<<<<

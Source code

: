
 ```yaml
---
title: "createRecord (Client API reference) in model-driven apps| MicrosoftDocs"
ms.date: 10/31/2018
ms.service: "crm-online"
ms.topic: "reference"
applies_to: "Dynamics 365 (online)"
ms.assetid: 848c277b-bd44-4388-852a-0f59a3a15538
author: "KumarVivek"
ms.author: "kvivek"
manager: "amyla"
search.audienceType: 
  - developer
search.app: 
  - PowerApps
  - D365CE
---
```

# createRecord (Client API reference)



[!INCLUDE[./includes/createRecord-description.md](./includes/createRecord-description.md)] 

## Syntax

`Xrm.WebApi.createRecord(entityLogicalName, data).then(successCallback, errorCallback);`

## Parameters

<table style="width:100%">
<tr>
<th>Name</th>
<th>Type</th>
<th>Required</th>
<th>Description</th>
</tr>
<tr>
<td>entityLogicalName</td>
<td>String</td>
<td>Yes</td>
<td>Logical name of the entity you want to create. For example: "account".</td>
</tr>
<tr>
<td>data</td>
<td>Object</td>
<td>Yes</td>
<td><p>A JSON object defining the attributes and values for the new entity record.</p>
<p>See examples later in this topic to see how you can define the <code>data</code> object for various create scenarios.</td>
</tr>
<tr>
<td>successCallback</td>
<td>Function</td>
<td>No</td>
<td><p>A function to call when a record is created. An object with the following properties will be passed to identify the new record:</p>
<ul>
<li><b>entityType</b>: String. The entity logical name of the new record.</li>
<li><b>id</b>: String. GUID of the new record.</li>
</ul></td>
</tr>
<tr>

>>>>

=== EXERCISE DESCRIPTION ===
Give an exact copy of the lines from the one with "<th>Description</th>" through the end of the entries, both ends included.

=== THE ANSWER ===
<th>Description</th>
</tr>
<tr>
<td>entityLogicalName</td>
<td>String</td>
<td>Yes</td>
<td>Logical name of the entity you want to create. For example: "account".</td>
</tr>
<tr>
<td>data</td>
<td>Object</td>
<td>Yes</td>
<td><p>A JSON object defining the attributes and values for the new entity record.</p>
<p>See examples later in this topic to see how you can define the <code>data</code> object for various create scenarios.</td>
</tr>
<tr>
<td>successCallback</td>
<td>Function</td>
<td>No</td>
<td><p>A function to call when a record is created. An object with the following properties will be passed to identify the new record:</p>
<ul>
<li><b>entityType</b>: String. The entity logical name of the new record.</li>
<li><b>id</b>: String. GUID of the new record.</li>
</ul></td>
</tr>
<tr>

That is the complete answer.